Firstly, he noted that gene therapy is restricted to the patient who undergoes it; it doesn’t affect the sperm or oocyte and so any children the patient has after treatment will still inherit haemophilia by the usual pattern.

He explained the attractiveness of using of viral vectors such as AAV (adenovirus-associated viral vector) to transport the new gene into the body: they are very efficient and there is no chance of viral infection in the way the viral vector is used. Clinical trials have now begun to establish the efficacy of these vectors in treating factor VIII and IX deficiency (haemophilia A and B), but how long the response will be sustained is still a question-mark – will it be life-long? – and the longevity of the response will be under investigation for some years to come. There is also the issue of pre-existing immunity to AAV in many people with haemophilia.
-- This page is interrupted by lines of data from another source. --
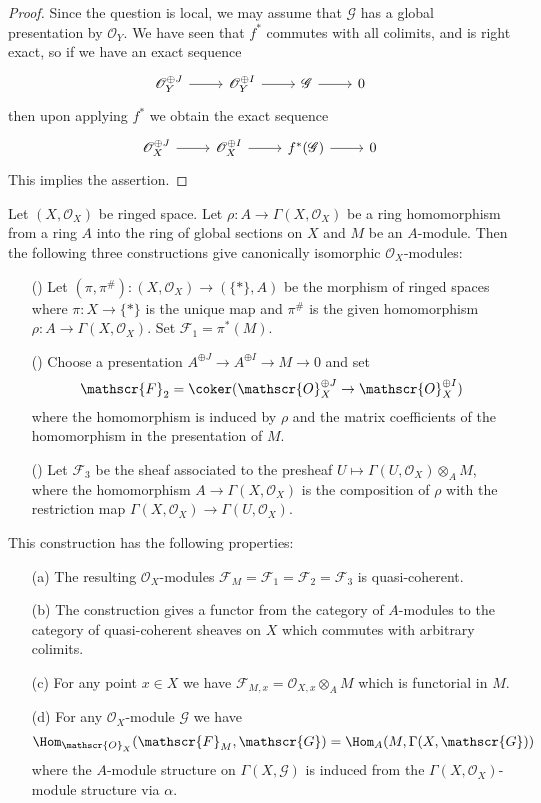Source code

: \begin{proof}
Since the question is local, we may assume that $\mathscr{G}$ has a global presentation by $\mathscr{O}_Y$. We have seen that $f^*$ commutes with all colimits, and is right exact, so if we have an exact sequence
\[\begin{tikzcd}
\mathscr{O}_Y^{\oplus J}\ar[r]&\mathscr{O}_Y^{\oplus I}\ar[r]&\mathscr{G}\ar[r]&0
\end{tikzcd}\]
then upon applying $f^*$ we obtain the exact sequence
\[\begin{tikzcd}
\mathscr{O}_X^{\oplus J}\ar[r]&\mathscr{O}_X^{\oplus I}\ar[r]&f^*(\mathscr{G})\ar[r]&0
\end{tikzcd}\]
This implies the assertion.
\end{proof}
\begin{proposition}\label{qcoh module associated with a module}
Let $(X,\mathscr{O}_X)$ be ringed space. Let $\rho:A\to\Gamma(X,\mathscr{O}_X)$ be a ring homomorphism from a ring $A$ into the ring of global sections on $X$ and $M$ be an $A$-module. Then the following three constructions give canonically isomorphic $\mathscr{O}_X$-modules:
\begin{itemize}
\item[(\rmnum{1})] Let $(\pi,\pi^{\#}):(X,\mathscr{O}_X)\to(\{\ast\},A)$ be the morphism of ringed spaces where $\pi:X\to\{\ast\}$ is the unique map and $\pi^{\#}$ is the given homomorphism $\rho:A\to\Gamma(X,\mathscr{O}_X)$. Set $\mathscr{F}_1=\pi^*(M)$.
\item[(\rmnum{2})] Choose a presentation $A^{\oplus J}\to A^{\oplus I}\to M\to 0$ and set
\[\mathscr{F}_2=\coker(\mathscr{O}_X^{\oplus J}\to\mathscr{O}_X^{\oplus I})\]
where the homomorphism is induced by $\rho$ and the matrix coefficients of the homomorphism in the presentation of $M$.
\item[(\rmnum{3})] Let $\mathscr{F}_3$ be the sheaf associated to the presheaf $U\mapsto\Gamma(U,\mathscr{O}_X)\otimes_AM$, where the homomorphism $A\to\Gamma(X,\mathscr{O}_X)$ is the composition of $\rho$ with the restriction map $\Gamma(X,\mathscr{O}_X)\to\Gamma(U,\mathscr{O}_X)$.
\end{itemize}
This construction has the following properties:
\begin{itemize}
\item[(a)] The resulting $\mathscr{O}_X$-modules $\mathscr{F}_M=\mathscr{F}_1=\mathscr{F}_2=\mathscr{F}_3$ is quasi-coherent.
\item[(b)] The construction gives a functor from the category of $A$-modules to the category of quasi-coherent sheaves on $X$ which commutes with arbitrary colimits.
\item[(c)] For any point $x\in X$ we have $\mathscr{F}_{M,x}=\mathscr{O}_{X,x}\otimes_AM$ which is functorial in $M$.
\item[(d)] For any $\mathscr{O}_X$-module $\mathscr{G}$ we have
\[\Hom_{\mathscr{O}_X}(\mathscr{F}_M,\mathscr{G})=\Hom_A(M,\Gamma(X,\mathscr{G}))\]
where the $A$-module structure on $\Gamma(X,\mathscr{G})$ is induced from the $\Gamma(X,\mathscr{O}_X)$-module structure via $\alpha$.
\end{itemize}
\end{proposition}
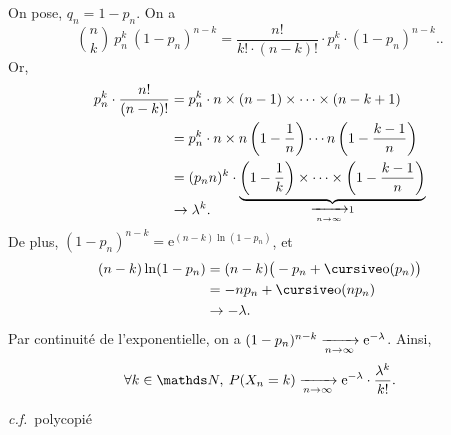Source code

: \begin{prv}
  On pose, $q_n = 1 - p_n$. On a 
  \[
    {n\choose k}\:p_n^k\:(1-p_n)^{n-k} = \frac{n!}{k!\cdot (n-k)!} \cdot  p_n^k \cdot (1-p_n)^{n-k}.
  .\] 
  Or,
  \begin{align*}
    p_n^k \cdot \frac{n!}{(n-k)!} &= p_n^k\cdot n \times (n-1) \times \cdots \times (n-k+1)\\
    &= p_n^k\cdot n \times n\left( 1 - \frac{1}{n} \right)\cdots n\left( 1 - \frac{k-1}{n} \right) \\
    &= (p_n n)^k \cdot \underbrace{\left( 1 - \frac{1}{k} \right) \times \cdots \times \left( 1 - \frac{k-1}{n} \right)}_{\xrightarrow[n\to \infty]{} 1} \\[-0.7cm]
    &\to \lambda^k.
  \end{align*}
  De plus, $(1-p_n)^{n-k} = \mathrm{e}^{(n-k) \ln(1 - p_n)}$, et
  \begin{align*}
    (n-k) \ln(1 - p_n) &= (n-k) \big(-p_n + \po(p_n)\big) \\
    &= -np_n + \po(n p_n) \\
    &\to -\lambda.
  \end{align*}
  Par continuité de l'exponentielle, on a $(1-p_n)^{n-k} \xrightarrow[n\to \infty]{} \mathrm{e}^{-\lambda}$. Ainsi, \[
    \forall k \in \N,\: P(X_n = k) \tendsto{n\to \infty} \mathrm{e}^{-\lambda} \cdot \frac{\lambda^k}{k!}
  .\] 
\end{prv}

\begin{rmk}
  \textit{c.f.}\ polycopié
\end{rmk}


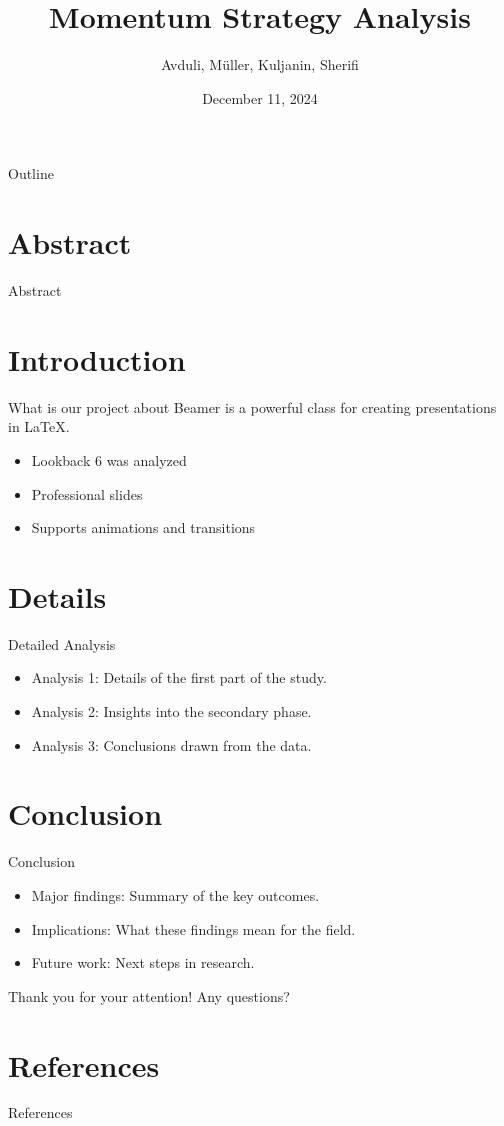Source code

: \documentclass{beamer}
\title{Momentum Strategy Analysis}
\author{Avduli, Müller, Kuljanin, Sherifi}
\date{December 11, 2024}
\institute{University of Zurich}
\begin{document}
\begin{frame}
    \titlepage
\end{frame}

\begin{frame}{Outline}
    \tableofcontents
\end{frame}

\section{Abstract}
\begin{frame}{Abstract}

\end{frame}

\section{Introduction}
\begin{frame}{What is our project about}
    Beamer is a powerful class for creating presentations in LaTeX.
    \begin{itemize}
        \item Lookback 6 was analyzed 
        \item Professional slides
        \item Supports animations and transitions
    \end{itemize}
\end{frame}

\section{Details}
\begin{frame}{Detailed Analysis}
    \begin{itemize}
        \item Analysis 1: Details of the first part of the study.
        \item Analysis 2: Insights into the secondary phase.
        \item Analysis 3: Conclusions drawn from the data.
    \end{itemize}
\end{frame}

\section{Conclusion}
\begin{frame}{Conclusion}
    \begin{itemize}
        \item Major findings: Summary of the key outcomes.
        \item Implications: What these findings mean for the field.
        \item Future work: Next steps in research.
    \end{itemize}
    Thank you for your attention! Any questions?
\end{frame}

\section{References}
\begin{frame}{References}
    \printbibliography
\end{frame}
\end{document}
Will this treatment work in this group, or be applicable to children or people with inhibitors? The immune response is also a safety issue with gene therapy using AAVs and currently steroids are used to stabilise the immune response. What is needed is a ‘a stealth-style AAV’ to suppress the immune response, said van den Driessche, using an image of a stealth bomber as a tongue-in-cheek metaphor to illustrate his point.

What is in the pipeline for gene therapy? There are at least 6 clinical trials of gene therapy for factor VIII at the moment, using a range of transporters, commented van den Driessche. He went on to discuss the studies of lentiviral vectors, a promising technology, which has the potential to sustain factor expression long-term since these therapies are directed at the liver and pre-existing immunity is not an issue.

In a way van den Driessche’s presentation characterised the 2018 World Congress: incredibly hopeful, excited, but cautious – the world of haemophilia treatment is changing enormously but we still need to understand how this will play out in the real world.

 

Suzanne O'Callaghan was funded by HFA to attend the Congress.